- **What is being asked**: What is needed here is an exact reprint of every record below.
(Beginning of Records to use)
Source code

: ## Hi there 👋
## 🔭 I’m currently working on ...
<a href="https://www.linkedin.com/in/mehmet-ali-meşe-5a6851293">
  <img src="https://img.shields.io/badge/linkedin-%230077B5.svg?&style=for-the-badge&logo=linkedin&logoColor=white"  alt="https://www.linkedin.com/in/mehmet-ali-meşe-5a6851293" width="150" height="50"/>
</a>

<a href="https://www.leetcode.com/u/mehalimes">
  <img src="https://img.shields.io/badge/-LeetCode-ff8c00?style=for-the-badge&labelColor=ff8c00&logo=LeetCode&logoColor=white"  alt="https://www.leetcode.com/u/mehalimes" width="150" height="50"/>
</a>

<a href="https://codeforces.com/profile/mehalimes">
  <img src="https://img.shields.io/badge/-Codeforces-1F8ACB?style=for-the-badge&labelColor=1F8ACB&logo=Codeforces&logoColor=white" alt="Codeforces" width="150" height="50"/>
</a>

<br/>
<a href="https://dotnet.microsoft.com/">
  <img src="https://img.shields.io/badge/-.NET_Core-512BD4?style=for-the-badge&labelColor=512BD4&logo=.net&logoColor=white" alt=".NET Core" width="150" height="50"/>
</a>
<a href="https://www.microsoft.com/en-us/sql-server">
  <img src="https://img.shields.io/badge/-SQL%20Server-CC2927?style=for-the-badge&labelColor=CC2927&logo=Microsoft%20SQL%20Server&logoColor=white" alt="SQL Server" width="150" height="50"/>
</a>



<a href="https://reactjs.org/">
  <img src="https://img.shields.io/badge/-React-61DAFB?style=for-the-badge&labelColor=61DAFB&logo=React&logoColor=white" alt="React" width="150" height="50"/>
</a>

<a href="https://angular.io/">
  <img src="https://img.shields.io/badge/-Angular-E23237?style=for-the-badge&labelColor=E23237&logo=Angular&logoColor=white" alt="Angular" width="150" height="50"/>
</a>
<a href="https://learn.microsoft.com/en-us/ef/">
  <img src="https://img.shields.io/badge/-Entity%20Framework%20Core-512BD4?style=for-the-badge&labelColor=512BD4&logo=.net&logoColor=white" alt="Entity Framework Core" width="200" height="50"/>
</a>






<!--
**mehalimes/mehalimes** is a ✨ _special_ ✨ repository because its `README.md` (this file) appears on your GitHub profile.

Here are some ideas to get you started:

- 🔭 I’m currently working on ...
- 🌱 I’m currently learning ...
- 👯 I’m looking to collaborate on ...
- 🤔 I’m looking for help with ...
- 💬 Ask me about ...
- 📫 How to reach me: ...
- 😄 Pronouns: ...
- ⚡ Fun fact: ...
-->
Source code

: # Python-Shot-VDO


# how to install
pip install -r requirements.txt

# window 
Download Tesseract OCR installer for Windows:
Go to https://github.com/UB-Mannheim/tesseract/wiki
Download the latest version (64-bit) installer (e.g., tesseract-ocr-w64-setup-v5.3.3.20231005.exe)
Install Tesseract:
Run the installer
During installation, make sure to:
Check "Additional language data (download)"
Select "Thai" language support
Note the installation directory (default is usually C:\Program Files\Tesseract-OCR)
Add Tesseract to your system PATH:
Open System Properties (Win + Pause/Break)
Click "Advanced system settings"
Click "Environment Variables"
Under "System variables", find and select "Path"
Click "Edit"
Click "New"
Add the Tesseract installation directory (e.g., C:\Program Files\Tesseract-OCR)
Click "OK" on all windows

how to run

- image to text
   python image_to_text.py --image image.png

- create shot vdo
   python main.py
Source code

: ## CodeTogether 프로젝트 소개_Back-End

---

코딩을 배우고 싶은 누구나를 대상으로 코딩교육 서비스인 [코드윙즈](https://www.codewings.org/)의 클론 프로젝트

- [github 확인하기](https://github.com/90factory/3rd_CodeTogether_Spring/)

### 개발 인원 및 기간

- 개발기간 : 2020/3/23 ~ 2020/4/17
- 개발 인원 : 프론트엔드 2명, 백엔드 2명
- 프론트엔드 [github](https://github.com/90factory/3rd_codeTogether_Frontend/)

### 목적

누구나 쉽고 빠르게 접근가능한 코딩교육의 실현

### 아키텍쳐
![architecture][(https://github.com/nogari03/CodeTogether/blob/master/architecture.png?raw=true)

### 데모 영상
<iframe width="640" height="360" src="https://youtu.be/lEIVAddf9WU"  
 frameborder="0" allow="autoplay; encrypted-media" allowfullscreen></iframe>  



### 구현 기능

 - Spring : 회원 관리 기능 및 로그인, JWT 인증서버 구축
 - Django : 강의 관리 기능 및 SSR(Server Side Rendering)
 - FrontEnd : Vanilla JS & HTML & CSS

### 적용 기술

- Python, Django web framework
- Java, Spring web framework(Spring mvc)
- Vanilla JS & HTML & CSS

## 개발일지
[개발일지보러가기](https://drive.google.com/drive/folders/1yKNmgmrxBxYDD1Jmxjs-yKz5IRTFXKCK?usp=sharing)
(End of Records to use)
- **The answer**:
Source code

: ## Hi there 👋
## 🔭 I’m currently working on ...
<a href="https://www.linkedin.com/in/mehmet-ali-meşe-5a6851293">
  <img src="https://img.shields.io/badge/linkedin-%230077B5.svg?&style=for-the-badge&logo=linkedin&logoColor=white"  alt="https://www.linkedin.com/in/mehmet-ali-meşe-5a6851293" width="150" height="50"/>
</a>

<a href="https://www.leetcode.com/u/mehalimes">
  <img src="https://img.shields.io/badge/-LeetCode-ff8c00?style=for-the-badge&labelColor=ff8c00&logo=LeetCode&logoColor=white"  alt="https://www.leetcode.com/u/mehalimes" width="150" height="50"/>
</a>

<a href="https://codeforces.com/profile/mehalimes">
  <img src="https://img.shields.io/badge/-Codeforces-1F8ACB?style=for-the-badge&labelColor=1F8ACB&logo=Codeforces&logoColor=white" alt="Codeforces" width="150" height="50"/>
</a>

<br/>
<a href="https://dotnet.microsoft.com/">
  <img src="https://img.shields.io/badge/-.NET_Core-512BD4?style=for-the-badge&labelColor=512BD4&logo=.net&logoColor=white" alt=".NET Core" width="150" height="50"/>
</a>
<a href="https://www.microsoft.com/en-us/sql-server">
  <img src="https://img.shields.io/badge/-SQL%20Server-CC2927?style=for-the-badge&labelColor=CC2927&logo=Microsoft%20SQL%20Server&logoColor=white" alt="SQL Server" width="150" height="50"/>
</a>



<a href="https://reactjs.org/">
  <img src="https://img.shields.io/badge/-React-61DAFB?style=for-the-badge&labelColor=61DAFB&logo=React&logoColor=white" alt="React" width="150" height="50"/>
</a>

<a href="https://angular.io/">
  <img src="https://img.shields.io/badge/-Angular-E23237?style=for-the-badge&labelColor=E23237&logo=Angular&logoColor=white" alt="Angular" width="150" height="50"/>
</a>
<a href="https://learn.microsoft.com/en-us/ef/">
  <img src="https://img.shields.io/badge/-Entity%20Framework%20Core-512BD4?style=for-the-badge&labelColor=512BD4&logo=.net&logoColor=white" alt="Entity Framework Core" width="200" height="50"/>
</a>






<!--
**mehalimes/mehalimes** is a ✨ _special_ ✨ repository because its `README.md` (this file) appears on your GitHub profile.

Here are some ideas to get you started:

- 🔭 I’m currently working on ...
- 🌱 I’m currently learning ...
- 👯 I’m looking to collaborate on ...
- 🤔 I’m looking for help with ...
- 💬 Ask me about ...
- 📫 How to reach me: ...
- 😄 Pronouns: ...
- ⚡ Fun fact: ...
-->
Source code

: # Python-Shot-VDO


# how to install
pip install -r requirements.txt

# window 
Download Tesseract OCR installer for Windows:
Go to https://github.com/UB-Mannheim/tesseract/wiki
Download the latest version (64-bit) installer (e.g., tesseract-ocr-w64-setup-v5.3.3.20231005.exe)
Install Tesseract:
Run the installer
During installation, make sure to:
Check "Additional language data (download)"
Select "Thai" language support
Note the installation directory (default is usually C:\Program Files\Tesseract-OCR)
Add Tesseract to your system PATH:
Open System Properties (Win + Pause/Break)
Click "Advanced system settings"
Click "Environment Variables"
Under "System variables", find and select "Path"
Click "Edit"
Click "New"
Add the Tesseract installation directory (e.g., C:\Program Files\Tesseract-OCR)
Click "OK" on all windows

how to run

- image to text
   python image_to_text.py --image image.png

- create shot vdo
   python main.py
Source code

: ## CodeTogether 프로젝트 소개_Back-End

---

코딩을 배우고 싶은 누구나를 대상으로 코딩교육 서비스인 [코드윙즈](https://www.codewings.org/)의 클론 프로젝트

- [github 확인하기](https://github.com/90factory/3rd_CodeTogether_Spring/)

### 개발 인원 및 기간

- 개발기간 : 2020/3/23 ~ 2020/4/17
- 개발 인원 : 프론트엔드 2명, 백엔드 2명
- 프론트엔드 [github](https://github.com/90factory/3rd_codeTogether_Frontend/)

### 목적

누구나 쉽고 빠르게 접근가능한 코딩교육의 실현

### 아키텍쳐
![architecture][(https://github.com/nogari03/CodeTogether/blob/master/architecture.png?raw=true)

### 데모 영상
<iframe width="640" height="360" src="https://youtu.be/lEIVAddf9WU"  
 frameborder="0" allow="autoplay; encrypted-media" allowfullscreen></iframe>  



### 구현 기능

 - Spring : 회원 관리 기능 및 로그인, JWT 인증서버 구축
 - Django : 강의 관리 기능 및 SSR(Server Side Rendering)
 - FrontEnd : Vanilla JS & HTML & CSS

### 적용 기술

- Python, Django web framework
- Java, Spring web framework(Spring mvc)
- Vanilla JS & HTML & CSS

## 개발일지
[개발일지보러가기](https://drive.google.com/drive/folders/1yKNmgmrxBxYDD1Jmxjs-yKz5IRTFXKCK?usp=sharing)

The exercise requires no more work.